In retrospect, Joe thinks it must have started in Merrick's lab. In the fight after Nile freed them, after they'd learned about Andy's mortality, when it was just him and Nicky against Keane. But perhaps that's unfair; those were extraordinary circumstances, and they were all under a great deal of stress. And both still dazed from the smoke bomb and choking on gas -- not at their best. It may have been no more than that.

Still. The way Nicky hurled himself at Keane, with no strategy or skill whatsoever, just to distract him from hurting Joe. The ugly way he died for his trouble. There are worse ways to die -- they've all certainly experienced worse -- but there is something viscerally _violating_ about having a gun shoved in one's mouth. Joe still has nightmares about it. He wishes he'd been able to give the man the slow and painful death he deserved for inflicting _that_ upon his Nicky.

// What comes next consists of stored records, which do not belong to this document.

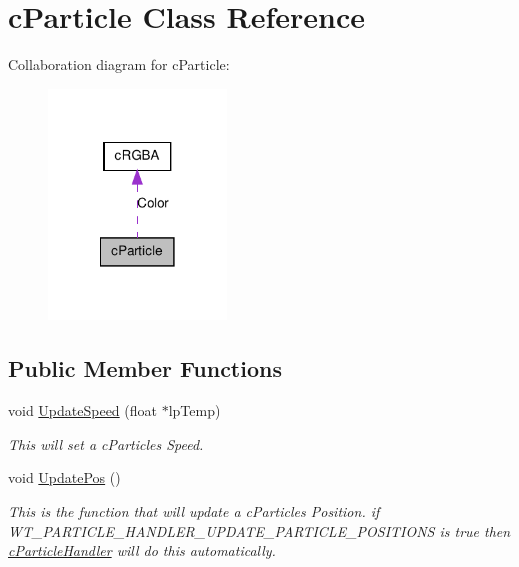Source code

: \hypertarget{classc_particle}{
\section{cParticle Class Reference}
\label{classc_particle}
}


Collaboration diagram for cParticle:\nopagebreak
\begin{figure}[H]
\begin{center}
\leavevmode
\includegraphics[width=134pt]{classc_particle__coll__graph}
\end{center}
\end{figure}
\subsection*{Public Member Functions}
\begin{DoxyCompactItemize}
\item 
\hypertarget{classc_particle_a208780eb109c709449a2edd3f7867e51}{
void \hyperlink{classc_particle_a208780eb109c709449a2edd3f7867e51}{UpdateSpeed} (float $\ast$lpTemp)}
\label{classc_particle_a208780eb109c709449a2edd3f7867e51}

\begin{DoxyCompactList}\small\item\em This will set a cParticles Speed. \end{DoxyCompactList}\item 
\hypertarget{classc_particle_a029fe14e7b4a67e6a7864b86772b283b}{
void \hyperlink{classc_particle_a029fe14e7b4a67e6a7864b86772b283b}{UpdatePos} ()}
\label{classc_particle_a029fe14e7b4a67e6a7864b86772b283b}

\begin{DoxyCompactList}\small\item\em This is the function that will update a cParticles Position. if WT\_\-PARTICLE\_\-HANDLER\_\-UPDATE\_\-PARTICLE\_\-POSITIONS is true then \hyperlink{classc_particle_handler}{cParticleHandler} will do this automatically. \end{DoxyCompactList}\end{DoxyCompactItemize}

But at the time, it's just one more awful moment in several days full of them, and Joe tries not to let it consciously linger in his memory.

* * *

So his first sense of somewhat amiss comes about a month later. Andy has decided to train Nile in the various skills she deems necessary to immortal life, and graciously permits Joe and Nicky to tag along. In truth, Joe would prefer not to let his remaining family out of his sight anytime soon, and he knows Nicky feels the same. It's not only the urgency of Andy's mortality. It's also about welcoming Nile into the family properly. They'd done the same for Booker, once, just as Andy and Quynh had for them. New immortals always need a few decades' adjustment period.

Andy has a house in rural Canada, about two hours' drive north of Edmonton. This is the first time Joe has seen it, but then, they all have their private places -- not exactly secret from one another, but wholly their own. Booker keeps an apartment somewhere in Paris and a house on Martinique; Joe and Nicky maintain seven separate residences across various continents, their current favorite being an apartment along the canal in Port Said. Andy, though -- Joe has never tried keeping track of where Andy goes when she needs solitude. She prefers open, empty spaces, where she can go weeks without having to encounter another human being. 

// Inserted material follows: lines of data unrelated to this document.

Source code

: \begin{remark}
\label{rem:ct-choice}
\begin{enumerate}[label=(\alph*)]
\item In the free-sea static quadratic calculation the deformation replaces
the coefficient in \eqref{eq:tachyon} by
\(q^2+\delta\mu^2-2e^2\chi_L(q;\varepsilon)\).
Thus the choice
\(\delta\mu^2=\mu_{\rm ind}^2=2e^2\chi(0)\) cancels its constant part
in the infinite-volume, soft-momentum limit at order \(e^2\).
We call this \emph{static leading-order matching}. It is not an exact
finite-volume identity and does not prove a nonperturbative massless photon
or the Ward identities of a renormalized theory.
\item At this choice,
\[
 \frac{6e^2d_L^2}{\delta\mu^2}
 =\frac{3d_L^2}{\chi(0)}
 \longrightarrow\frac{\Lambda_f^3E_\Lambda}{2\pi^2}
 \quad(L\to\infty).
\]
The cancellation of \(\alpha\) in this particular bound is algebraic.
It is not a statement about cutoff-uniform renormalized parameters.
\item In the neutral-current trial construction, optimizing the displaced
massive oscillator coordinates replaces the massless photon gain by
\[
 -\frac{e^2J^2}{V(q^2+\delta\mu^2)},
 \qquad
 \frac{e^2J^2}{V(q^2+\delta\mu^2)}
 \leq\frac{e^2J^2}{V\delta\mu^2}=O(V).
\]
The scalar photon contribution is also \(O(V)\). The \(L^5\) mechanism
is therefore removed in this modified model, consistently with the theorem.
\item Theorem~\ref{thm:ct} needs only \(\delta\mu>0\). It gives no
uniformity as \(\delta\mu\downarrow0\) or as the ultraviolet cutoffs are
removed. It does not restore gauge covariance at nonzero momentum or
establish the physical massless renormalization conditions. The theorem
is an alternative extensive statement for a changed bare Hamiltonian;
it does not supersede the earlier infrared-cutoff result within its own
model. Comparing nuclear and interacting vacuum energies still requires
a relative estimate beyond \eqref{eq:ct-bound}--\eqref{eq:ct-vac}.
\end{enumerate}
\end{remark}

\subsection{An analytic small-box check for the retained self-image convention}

It both warms Joe and saddens him that she's allowing them into her private place here, now. He knows it's only because she does not think it a secret worth keeping any longer. This house, and perhaps others like it, will be a part of Nile's inheritance. Soon Andy will have no further need of them.

He tries not to let that thought linger, either.

The house is by one of the many small lakes in this part of Alberta, quiet and secluded. It actually has running water and electricity, which is a step up from most of Andy's safehouses, and several bedrooms. Joe appreciates that -- it's likely why Andy chose this particular place. It feels less like they're on a mission and more like a home.

So: it's summer in Canada, the air is warm and humid, the trees hum with the sounds of insects, and Andy has just slashed Nile's arm open nearly to the bone with her knife.

"Mother _fucker_!" Nile yells, while Andy cackles gleefully. "This is what passes for fun for you, isn't it?"

Joe laughs from where he watches on the back steps. "What, too slow for that old lady, Nile?"

"Old lady, my ass," Nile mutters, pressing the sides of the cut together until it seals cleanly. "Hag."

"She's going easy on you," Joe advises. "You think an enemy will wait patiently for your wounds to heal?"

Andy arches an eyebrow. "You got a problem with my training regimen, Joe?"

"Not at all, it's very humanitarian of you. I just hadn't expected you to go soft in your dotage."

The knife that thuds sharply into the wooden railing just beside his head makes a compelling argument to the contrary. On the other hand, she easily could have aimed for his eye, so perhaps she _is_ softening.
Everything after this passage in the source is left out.